*Data to examine:*
============

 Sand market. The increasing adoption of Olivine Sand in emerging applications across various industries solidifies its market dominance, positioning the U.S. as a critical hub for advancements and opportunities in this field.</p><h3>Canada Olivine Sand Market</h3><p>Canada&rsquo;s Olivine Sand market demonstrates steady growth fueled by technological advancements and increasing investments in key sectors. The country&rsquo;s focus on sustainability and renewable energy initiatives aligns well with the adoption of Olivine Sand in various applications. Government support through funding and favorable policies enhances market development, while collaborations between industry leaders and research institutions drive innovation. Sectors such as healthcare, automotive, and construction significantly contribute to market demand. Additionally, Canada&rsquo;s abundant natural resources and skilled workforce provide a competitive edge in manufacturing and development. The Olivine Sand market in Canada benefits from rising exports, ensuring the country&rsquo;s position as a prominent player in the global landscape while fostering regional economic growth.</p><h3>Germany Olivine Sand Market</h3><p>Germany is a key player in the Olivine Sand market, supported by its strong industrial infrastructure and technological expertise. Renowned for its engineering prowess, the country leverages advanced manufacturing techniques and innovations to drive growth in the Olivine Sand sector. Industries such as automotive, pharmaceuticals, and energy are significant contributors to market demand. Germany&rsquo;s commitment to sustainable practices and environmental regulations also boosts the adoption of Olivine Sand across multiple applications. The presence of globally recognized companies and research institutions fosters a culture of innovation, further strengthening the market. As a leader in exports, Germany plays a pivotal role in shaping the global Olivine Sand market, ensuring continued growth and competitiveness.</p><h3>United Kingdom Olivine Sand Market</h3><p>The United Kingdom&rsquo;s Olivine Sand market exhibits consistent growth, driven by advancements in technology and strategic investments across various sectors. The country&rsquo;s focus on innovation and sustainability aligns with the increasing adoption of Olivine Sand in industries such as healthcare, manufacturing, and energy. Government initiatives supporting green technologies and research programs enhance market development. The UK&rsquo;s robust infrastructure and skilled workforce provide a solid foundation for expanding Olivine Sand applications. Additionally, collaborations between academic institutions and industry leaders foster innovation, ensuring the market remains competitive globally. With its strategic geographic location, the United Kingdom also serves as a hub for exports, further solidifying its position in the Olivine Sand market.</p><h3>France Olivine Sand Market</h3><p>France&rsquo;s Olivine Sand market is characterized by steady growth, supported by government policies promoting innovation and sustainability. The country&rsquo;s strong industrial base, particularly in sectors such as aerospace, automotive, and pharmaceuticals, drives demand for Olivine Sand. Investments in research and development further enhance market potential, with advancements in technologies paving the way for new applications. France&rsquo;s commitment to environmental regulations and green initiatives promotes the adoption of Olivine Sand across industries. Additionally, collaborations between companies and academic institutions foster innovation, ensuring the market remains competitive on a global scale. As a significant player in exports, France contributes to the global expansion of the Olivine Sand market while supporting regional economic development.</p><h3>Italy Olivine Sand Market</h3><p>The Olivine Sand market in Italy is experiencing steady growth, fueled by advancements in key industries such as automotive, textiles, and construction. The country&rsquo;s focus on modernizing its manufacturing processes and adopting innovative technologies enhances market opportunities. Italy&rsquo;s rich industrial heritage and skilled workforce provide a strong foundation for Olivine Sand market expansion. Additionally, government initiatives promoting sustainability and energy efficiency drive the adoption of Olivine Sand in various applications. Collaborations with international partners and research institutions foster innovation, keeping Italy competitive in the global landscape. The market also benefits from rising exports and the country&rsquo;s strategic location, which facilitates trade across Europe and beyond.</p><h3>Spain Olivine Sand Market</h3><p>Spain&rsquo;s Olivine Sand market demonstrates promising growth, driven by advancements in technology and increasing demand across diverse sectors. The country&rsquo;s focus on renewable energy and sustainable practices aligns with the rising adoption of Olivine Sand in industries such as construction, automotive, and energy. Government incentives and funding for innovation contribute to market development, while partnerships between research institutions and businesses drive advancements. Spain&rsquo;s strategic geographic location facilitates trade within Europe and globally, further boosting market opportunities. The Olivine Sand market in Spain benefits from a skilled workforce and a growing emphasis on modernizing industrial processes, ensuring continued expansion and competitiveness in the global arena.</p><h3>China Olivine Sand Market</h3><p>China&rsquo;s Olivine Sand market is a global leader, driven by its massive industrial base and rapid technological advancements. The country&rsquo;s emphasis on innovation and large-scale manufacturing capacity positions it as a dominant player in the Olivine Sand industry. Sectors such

============

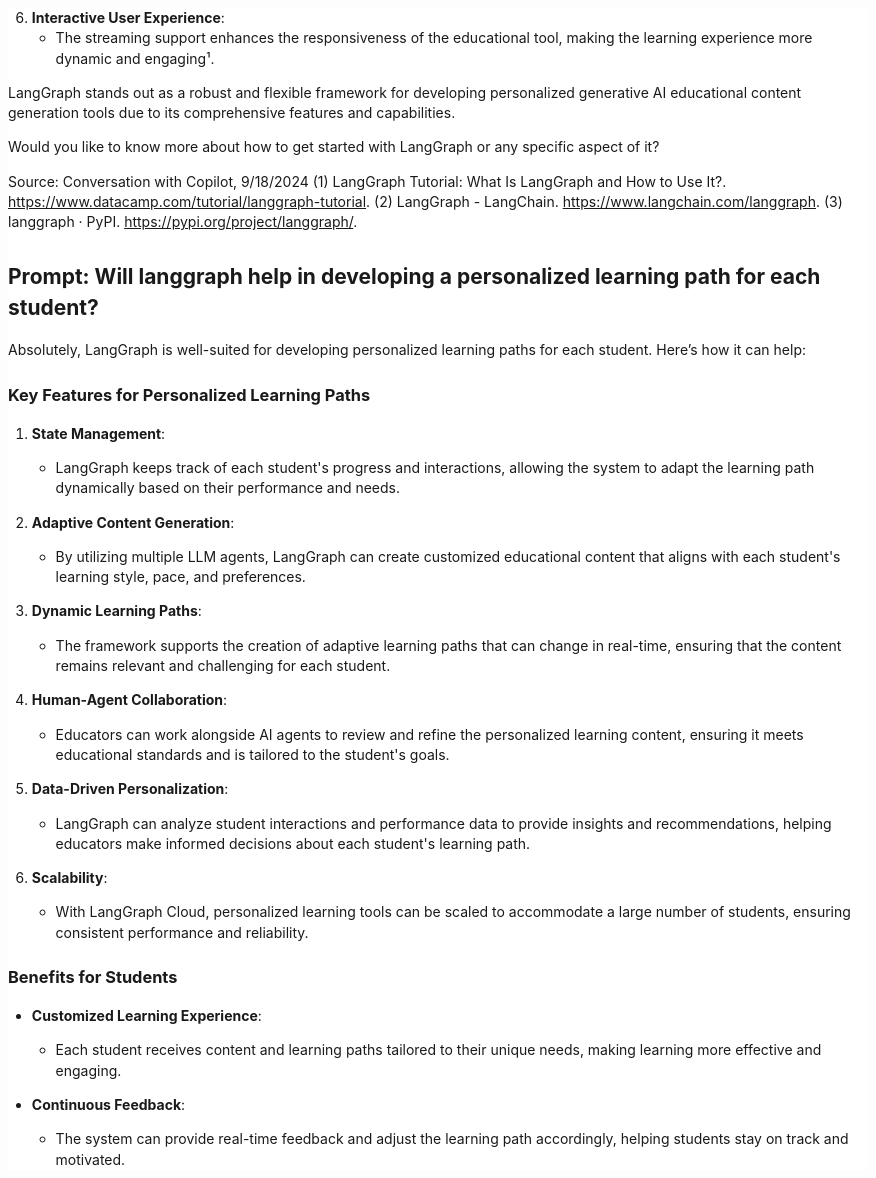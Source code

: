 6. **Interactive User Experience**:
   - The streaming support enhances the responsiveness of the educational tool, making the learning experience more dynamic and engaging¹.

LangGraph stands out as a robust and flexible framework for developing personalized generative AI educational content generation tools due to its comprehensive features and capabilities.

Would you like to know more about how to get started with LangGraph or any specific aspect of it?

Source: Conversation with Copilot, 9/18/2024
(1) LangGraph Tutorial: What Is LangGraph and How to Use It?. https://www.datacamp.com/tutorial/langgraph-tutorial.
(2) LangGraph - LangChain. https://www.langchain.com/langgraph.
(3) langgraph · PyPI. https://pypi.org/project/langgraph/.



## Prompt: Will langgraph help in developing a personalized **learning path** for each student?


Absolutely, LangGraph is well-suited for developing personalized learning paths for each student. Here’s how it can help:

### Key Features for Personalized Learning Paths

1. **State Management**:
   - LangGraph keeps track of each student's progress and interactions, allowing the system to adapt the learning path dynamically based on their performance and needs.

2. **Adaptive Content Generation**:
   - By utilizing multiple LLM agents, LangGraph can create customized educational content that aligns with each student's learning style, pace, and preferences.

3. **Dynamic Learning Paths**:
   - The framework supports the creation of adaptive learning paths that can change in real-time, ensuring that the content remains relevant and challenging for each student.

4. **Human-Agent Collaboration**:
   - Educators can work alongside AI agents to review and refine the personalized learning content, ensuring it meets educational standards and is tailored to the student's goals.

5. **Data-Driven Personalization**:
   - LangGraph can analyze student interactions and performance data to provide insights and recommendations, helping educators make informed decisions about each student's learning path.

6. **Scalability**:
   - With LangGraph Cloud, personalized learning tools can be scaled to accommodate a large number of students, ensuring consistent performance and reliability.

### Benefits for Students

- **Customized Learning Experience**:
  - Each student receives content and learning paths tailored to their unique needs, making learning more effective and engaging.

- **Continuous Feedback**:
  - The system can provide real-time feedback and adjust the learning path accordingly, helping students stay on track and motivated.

============

*How to complete this task:* The response must hold only the lines above from the line with "- With LangGraph" through the line with "- The system", each copied exactly, both ends kept.

*Answer for the task:*
   - With LangGraph Cloud, personalized learning tools can be scaled to accommodate a large number of students, ensuring consistent performance and reliability.

### Benefits for Students

- **Customized Learning Experience**:
  - Each student receives content and learning paths tailored to their unique needs, making learning more effective and engaging.

- **Continuous Feedback**:
  - The system can provide real-time feedback and adjust the learning path accordingly, helping students stay on track and motivated.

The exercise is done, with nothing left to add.